Varada, the data lake query acceleration innovator, is releasing version 3.0 of its data analytics platform, now delivering at-scale big data analytics users who rely on the power of indexing to extract insights from massive, unstructured data sets.
The new version marries the power of cloud elasticity and the query power of indexing for big data analytics, giving data teams the ability to scale analytics workloads rapidly and meet fluctuating demand, according to the vendor.
It delivers a dramatic increase in cost performance and cluster elasticity as compared to the previous version. In addition, version 3.0 eliminates the need to keep high-performance and expensive SSD NVMe (Solid-State Drive Nonvolatile Memory Express) compute instances idling when the cluster is not in use.
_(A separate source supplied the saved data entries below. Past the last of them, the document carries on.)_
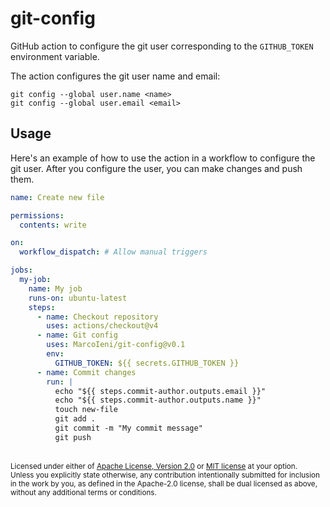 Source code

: # git-config

GitHub action to configure the git user corresponding to the `GITHUB_TOKEN` environment variable.

The action configures the git user name and email:

```
git config --global user.name <name>
git config --global user.email <email>
```

## Usage

Here's an example of how to use the action in a workflow to configure the git user.
After you configure the user, you can make changes and push them.

```yaml
name: Create new file

permissions:
  contents: write

on:
  workflow_dispatch: # Allow manual triggers

jobs:
  my-job:
    name: My job
    runs-on: ubuntu-latest
    steps:
      - name: Checkout repository
        uses: actions/checkout@v4
      - name: Git config
        uses: MarcoIeni/git-config@v0.1
        env:
          GITHUB_TOKEN: ${{ secrets.GITHUB_TOKEN }}
      - name: Commit changes
        run: |
          echo "${{ steps.commit-author.outputs.email }}"
          echo "${{ steps.commit-author.outputs.name }}"
          touch new-file
          git add .
          git commit -m "My commit message"
          git push
```

<br>

<sup>
Licensed under either of <a href="LICENSE-APACHE">Apache License, Version 2.0</a>
or <a href="LICENSE-MIT">MIT license</a> at your option.
</sup>

<br>

<sub>
Unless you explicitly state otherwise, any contribution intentionally submitted
for inclusion in the work by you, as defined in the Apache-2.0 license, shall be
dual licensed as above, without any additional terms or conditions.
</sub>

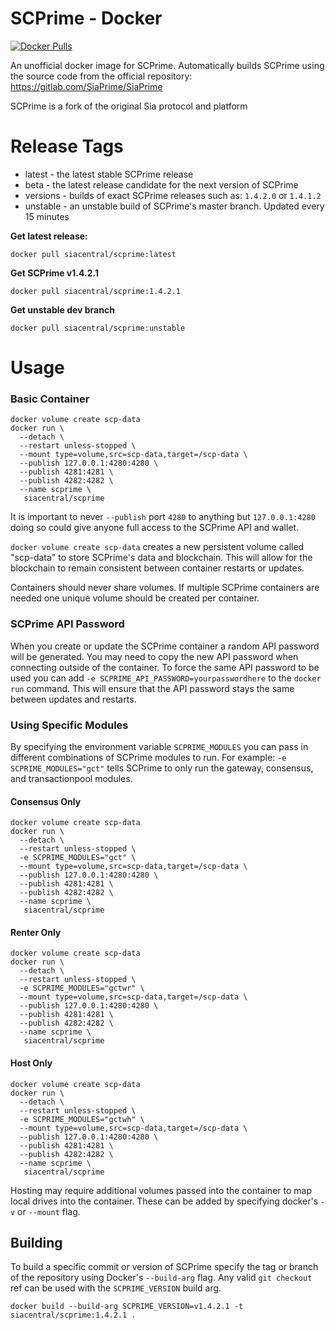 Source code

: # SCPrime - Docker

[![Docker Pulls](https://img.shields.io/docker/pulls/siacentral/scprime?color=2073ee&style=for-the-badge)](https://hub.docker.com/r/siacentral/sia)

An unofficial docker image for SCPrime. Automatically builds SCPrime using the source code from the official repository: https://gitlab.com/SiaPrime/SiaPrime

SCPrime is a fork of the original Sia protocol and platform

# Release Tags

+ latest - the latest stable SCPrime release
+ beta - the latest release candidate for the next version of SCPrime
+ versions - builds of exact SCPrime releases such as: `1.4.2.0` or `1.4.1.2`
+ unstable - an unstable build of SCPrime's master branch. Updated every 15 minutes

**Get latest release:**
```
docker pull siacentral/scprime:latest
```

**Get SCPrime v1.4.2.1**
```
docker pull siacentral/scprime:1.4.2.1
```

**Get unstable dev branch**
```
docker pull siacentral/scprime:unstable
```

# Usage

### Basic Container
```
docker volume create scp-data
docker run \
  --detach \
  --restart unless-stopped \
  --mount type=volume,src=scp-data,target=/scp-data \
  --publish 127.0.0.1:4280:4280 \
  --publish 4281:4281 \
  --publish 4282:4282 \
  --name scprime \
   siacentral/scprime
```

It is important to never `--publish` port `4280` to anything but 
`127.0.0.1:4280` doing so could give anyone full access to the SCPrime API and
wallet.

`docker volume create scp-data` creates a new persistent volume called 
"scp-data" to store SCPrime's data and blockchain. This will allow for the 
blockchain to remain consistent between container restarts or updates.

Containers should never share volumes. If multiple SCPrime containers are 
needed one unique volume should be created per container.

### SCPrime API Password

When you create or update the SCPrime container a random API password will be
generated. You may need to copy the new API password when connecting outside of
the container. To force the same API password to be used you can add
`-e SCPRIME_API_PASSWORD=yourpasswordhere` to the `docker run` command. This will
ensure that the API password stays the same between updates and restarts.

### Using Specific Modules

By specifying the environment variable `SCPRIME_MODULES` you can pass in different combinations of
SCPrime modules to run. For example: `-e SCPRIME_MODULES="gct"` tells SCPrime to only run
the gateway, consensus, and transactionpool modules.

#### Consensus Only
```
docker volume create scp-data
docker run \
  --detach \
  --restart unless-stopped \
  -e SCPRIME_MODULES="gct" \
  --mount type=volume,src=scp-data,target=/scp-data \
  --publish 127.0.0.1:4280:4280 \
  --publish 4281:4281 \
  --publish 4282:4282 \
  --name scprime \
   siacentral/scprime
```

#### Renter Only
```
docker volume create scp-data
docker run \
  --detach \
  --restart unless-stopped \
  -e SCPRIME_MODULES="gctwr" \
  --mount type=volume,src=scp-data,target=/scp-data \
  --publish 127.0.0.1:4280:4280 \
  --publish 4281:4281 \
  --publish 4282:4282 \
  --name scprime \
   siacentral/scprime
```

#### Host Only
```
docker volume create scp-data
docker run \
  --detach \
  --restart unless-stopped \
  -e SCPRIME_MODULES="gctwh" \
  --mount type=volume,src=scp-data,target=/scp-data \
  --publish 127.0.0.1:4280:4280 \
  --publish 4281:4281 \
  --publish 4282:4282 \
  --name scprime \
   siacentral/scprime
```

Hosting may require additional volumes passed into the container to map
local drives into the container. These can be added by specifying
docker's `-v` or `--mount` flag.

## Building

To build a specific commit or version of SCPrime specify the tag or branch of the 
repository using Docker's `--build-arg` flag. Any valid `git checkout` ref can
be used with the `SCPRIME_VERSION` build arg.

```
docker build --build-arg SCPRIME_VERSION=v1.4.2.1 -t siacentral/scprime:1.4.2.1 .
```
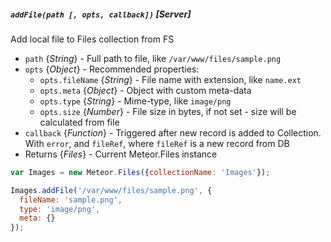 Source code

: ##### `addFile(path [, opts, callback])` [*Server*]

Add local file to Files collection from FS

 - `path` {*String*} - Full path to file, like `/var/www/files/sample.png`
 - `opts` {*Object*} - Recommended properties:
   - `opts.fileName` {*String*} - File name with extension, like `name.ext`
   - `opts.meta` {*Object*} - Object with custom meta-data
   - `opts.type` {*String*} - Mime-type, like `image/png`
   - `opts.size` {*Number*} - File size in bytes, if not set - size will be calculated from file
 - `callback` {*Function*} - Triggered after new record is added to Collection. With `error`, and `fileRef`, where `fileRef` is a new record from DB
 - Returns {*Files*} - Current Meteor.Files instance

```javascript
var Images = new Meteor.Files({collectionName: 'Images'});

Images.addFile('/var/www/files/sample.png', {
  fileName: 'sample.png',
  type: 'image/png',
  meta: {}
});
``` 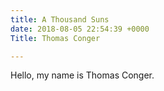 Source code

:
 ```yaml
---
title: A Thousand Suns
date: 2018-08-05 22:54:39 +0000
Title: Thomas Conger

---
```

Hello, my name is Thomas Conger.  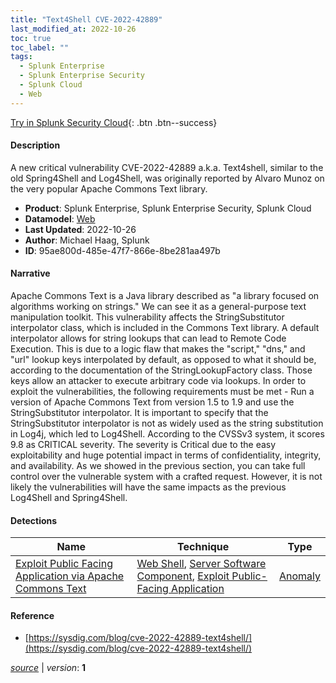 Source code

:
 ```yaml
---
title: "Text4Shell CVE-2022-42889"
last_modified_at: 2022-10-26
toc: true
toc_label: ""
tags:
  - Splunk Enterprise
  - Splunk Enterprise Security
  - Splunk Cloud
  - Web
---
```


[Try in Splunk Security Cloud](https://www.splunk.com/en_us/cyber-security.html){: .btn .btn--success}

#### Description

A new critical vulnerability CVE-2022-42889 a.k.a. Text4shell, similar to the old Spring4Shell and Log4Shell, was originally reported by Alvaro Munoz on the very popular Apache Commons Text library.

- **Product**: Splunk Enterprise, Splunk Enterprise Security, Splunk Cloud
- **Datamodel**: [Web](https://docs.splunk.com/Documentation/CIM/latest/User/Web)
- **Last Updated**: 2022-10-26
- **Author**: Michael Haag, Splunk
- **ID**: 95ae800d-485e-47f7-866e-8be281aa497b

#### Narrative

Apache Commons Text is a Java library described as "a library focused on algorithms working on strings." We can see it as a general-purpose text manipulation toolkit. This vulnerability affects the StringSubstitutor interpolator class, which is included in the Commons Text library. A default interpolator allows for string lookups that can lead to Remote Code Execution. This is due to a logic flaw that makes the "script," "dns," and "url" lookup keys interpolated by default, as opposed to what it should be, according to the documentation of the StringLookupFactory class. Those keys allow an attacker to execute arbitrary code via lookups. In order to exploit the vulnerabilities, the following requirements must be met - Run a version of Apache Commons Text from version 1.5 to 1.9 and use the StringSubstitutor interpolator. It is important to specify that the StringSubstitutor interpolator is not as widely used as the string substitution in Log4j, which led to Log4Shell. According to the CVSSv3 system, it scores 9.8 as CRITICAL severity. The severity is Critical due to the easy exploitability and huge potential impact in terms of confidentiality, integrity, and availability. As we showed in the previous section, you can take full control over the vulnerable system with a crafted request. However, it is not likely the vulnerabilities will have the same impacts as the previous Log4Shell and Spring4Shell.

#### Detections

| Name        | Technique   | Type         |
| ----------- | ----------- |--------------|
| [Exploit Public Facing Application via Apache Commons Text](/web/19a481e0-c97c-4d14-b1db-75a708eb592e/) | [Web Shell](/tags/#web-shell), [Server Software Component](/tags/#server-software-component), [Exploit Public-Facing Application](/tags/#exploit-public-facing-application) | [Anomaly](https://github.com/splunk/security_content/wiki/Detection-Analytic-Types) |

#### Reference

* [https://sysdig.com/blog/cve-2022-42889-text4shell/](https://sysdig.com/blog/cve-2022-42889-text4shell/)



[*source*](https://github.com/splunk/security_content/tree/develop/stories/text4shell_cve_2022_42889.yml) \| *version*: **1**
“Varada was built on the premise that indexing can transform big data analytics, if done correctly,” said Eran Vanounou, CEO of Varada. “With version 3.0, the Varada platform is now the most powerful and cost-effective way to leverage the power of big data directly atop your data lake.”
This third iteration of the Varada platform marks the latest step in a journey that began last December with version 1.0, in which adaptive indexing chooses the optimal index for each data set to deliver 10x-100x faster performance compared to other data lake query engines.
The platform used pre-defined materialization to enable indexing. This past spring, version 2.0 eliminated the need for materialization and added a dynamic, smart observability layer that automatically decides which data to index and when to index, making it easy to use and giving users a dramatic improvement in TCO (Total Cost of Ownership).
Version 3.0 extends these advantages with rapid and elastic scaling capabilities that let users add and remove nodes and clusters rapidly depending on current workload needs, further improving TCO for large-scale users.
Also Read: Marketing With Data Lakes and Data Warehouses
Version 3.0 of the Varada platform includes three layers. The first is the hot data and index layer, in which SSD NVMe attached nodes (in the customer’s Virtual Private Cloud) are used to process queries and store hot data and cache for optimal performance.
The second is the warm index and data layer, where an object storage bucket on the customer’s data lake is used to store all indexes for scaling purposes. The third layer is the customer data layer (“cold”), which remains the single source of truth.
Varada’s platform is based on a multi-cluster approach, which allows different clusters to share warm indexed data by accessing the designated bucket on the data lake.
In addition to behavior-based indexing, data platform teams can opt for indexing in the background by low-cost nodes on spot instances. Indexing will be stored on the “warm data” layer for fast warming up in the future. This can be used to prepare in advance for upcoming spikes in analytics requirements or to significantly reduce TCO.